Page MenuHomePhabricator

Data Request: Aggregated-to-country-code traffic data for different language versions (no IP addresses needed)
Open, MediumPublic

Description

Author: hanteng

Description:
As advised by Erik Zachte, two researchers from the Oxford Internet Institute request the aggregated-to-country-code (and also finer aggregated-to-longitude/latitude-point, if possible) traffic data for all available language versions. The data will be used for improved mapping for Wikimedia Traffic Analysis Report, which shall benefit the public understanding of Wikimedia's multilingual development. The resulted maps will be released in copyleft license.

  • Existing tables provided by Erik Zachte's Wikimedia Traffic Analysis Report

Very interesting data presentation to show how different languages are accessed across different regions (based on the geoIP categorization).
http://stats.wikimedia.org/wikimedia/squids/SquidReportPageViewsPerLanguageBreakdown.htm

  • Proposed enhancement by our pilot mapping

To show how each language version is accessed across the world on the geographic map, which needs more detailed data, especially for those languages with sizable traffic from the "other" categories in the table shown at the link above.

  • Two researchers

Dr. Mark Graham does work on analysing patterns in Wikipedia (e.g. http://www.oii.ox.ac.uk/research/projects/?id=66). Mr. Han-Teng Liao has been using the MaxMind geoIP database for mapping the proportional difference between Baidu Baike and Chinese Wikipedia's external/citation links here: http://people.oii.ox.ac.uk/hanteng/2011/09/04/difference-in-proportional-emphasis-baidu-baike-and-chinese-wikipedia-comparison/.)

  • Expected outcome

Published maps released in copy-left license to be stored at Wikicommons. Potential academic articles and blogs on the language phenomenon in multilingual
Wikipedia project.

  • Researchers' sensitivity to privacy concerns and capacity in modern cartography.
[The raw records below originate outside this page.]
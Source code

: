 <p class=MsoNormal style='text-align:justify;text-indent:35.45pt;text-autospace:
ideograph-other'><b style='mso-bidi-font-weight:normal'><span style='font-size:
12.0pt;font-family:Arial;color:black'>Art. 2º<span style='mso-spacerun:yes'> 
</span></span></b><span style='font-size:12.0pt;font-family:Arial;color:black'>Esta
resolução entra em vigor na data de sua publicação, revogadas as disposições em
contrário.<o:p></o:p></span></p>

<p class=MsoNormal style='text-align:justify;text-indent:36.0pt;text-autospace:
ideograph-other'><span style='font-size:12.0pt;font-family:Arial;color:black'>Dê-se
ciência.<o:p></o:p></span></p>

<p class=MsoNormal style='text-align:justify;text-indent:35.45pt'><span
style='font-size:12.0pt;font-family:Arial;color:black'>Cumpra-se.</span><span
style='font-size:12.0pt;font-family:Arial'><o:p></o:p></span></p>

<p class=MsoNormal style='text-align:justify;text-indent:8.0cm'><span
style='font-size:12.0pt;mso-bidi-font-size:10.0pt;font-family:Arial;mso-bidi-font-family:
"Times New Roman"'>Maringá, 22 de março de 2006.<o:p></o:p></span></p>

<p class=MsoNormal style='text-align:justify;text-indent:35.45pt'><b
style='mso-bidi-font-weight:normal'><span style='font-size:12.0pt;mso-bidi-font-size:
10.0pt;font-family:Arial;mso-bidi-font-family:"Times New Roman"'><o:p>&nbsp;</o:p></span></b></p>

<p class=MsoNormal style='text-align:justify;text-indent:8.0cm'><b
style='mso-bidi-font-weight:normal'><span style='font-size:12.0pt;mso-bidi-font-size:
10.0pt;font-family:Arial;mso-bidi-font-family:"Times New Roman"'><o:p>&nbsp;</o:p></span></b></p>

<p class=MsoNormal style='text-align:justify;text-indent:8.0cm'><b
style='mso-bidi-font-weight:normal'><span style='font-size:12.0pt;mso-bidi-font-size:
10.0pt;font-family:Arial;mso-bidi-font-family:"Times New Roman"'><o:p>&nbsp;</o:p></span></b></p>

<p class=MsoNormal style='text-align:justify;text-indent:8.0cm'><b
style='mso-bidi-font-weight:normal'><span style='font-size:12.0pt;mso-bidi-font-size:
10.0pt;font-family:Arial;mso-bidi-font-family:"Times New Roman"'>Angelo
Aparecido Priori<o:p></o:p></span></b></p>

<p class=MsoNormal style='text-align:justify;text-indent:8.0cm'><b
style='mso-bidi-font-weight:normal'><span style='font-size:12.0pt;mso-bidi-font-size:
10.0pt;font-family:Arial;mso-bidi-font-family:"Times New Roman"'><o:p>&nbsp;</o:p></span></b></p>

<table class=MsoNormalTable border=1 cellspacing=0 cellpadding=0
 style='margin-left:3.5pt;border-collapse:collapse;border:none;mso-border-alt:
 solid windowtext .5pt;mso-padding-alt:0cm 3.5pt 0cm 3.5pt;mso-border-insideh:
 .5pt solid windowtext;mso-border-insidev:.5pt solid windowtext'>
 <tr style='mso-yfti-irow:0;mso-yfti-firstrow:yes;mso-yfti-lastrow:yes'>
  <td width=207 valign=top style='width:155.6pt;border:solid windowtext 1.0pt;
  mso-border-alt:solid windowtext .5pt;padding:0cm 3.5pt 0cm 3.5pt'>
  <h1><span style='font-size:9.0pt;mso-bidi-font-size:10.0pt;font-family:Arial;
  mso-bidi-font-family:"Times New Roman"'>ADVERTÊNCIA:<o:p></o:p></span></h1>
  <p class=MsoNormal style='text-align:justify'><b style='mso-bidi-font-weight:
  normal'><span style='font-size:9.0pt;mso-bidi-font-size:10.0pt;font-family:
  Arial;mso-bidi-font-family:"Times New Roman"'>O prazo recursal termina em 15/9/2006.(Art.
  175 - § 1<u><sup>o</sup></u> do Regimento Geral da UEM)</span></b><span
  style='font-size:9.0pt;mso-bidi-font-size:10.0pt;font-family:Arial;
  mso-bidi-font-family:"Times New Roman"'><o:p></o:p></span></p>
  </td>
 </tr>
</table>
Both researchers realise the sensitivity of IP data, and in no way want to violate user's expectations of privacy (Han-Teng is especially sensitive to this issue have been involved with Human Rights groups for the Internet industry in DC). This is why we don't want to see any IPs, but would very much like to work with aggregated data to the level of country codes at the very least, or the data aggregated to the level of city or even the longitude and latitude points (Dr Mark Graham is an trained geographer with expertise in mapping both offline and online data, as shown in http://www.floatingsheep.org/ ).


Version: unspecified
Severity: normal

Details

Reference
bz30848

Event Timeline

bzimport raised the priority of this task from to Medium.Nov 21 2014, 11:52 PM
bzimport set Reference to bz30848.
bzimport added a subscriber: Unknown Object (MLST).

Hi Hanteng,
Do you need help getting some more traction on this?

[mass-moving wikistats reports from Wikimedia→Statistics to Analytics→Wikistats to have stats issues under one Bugzilla product (see bug 42088) - sorry for the bugspam!]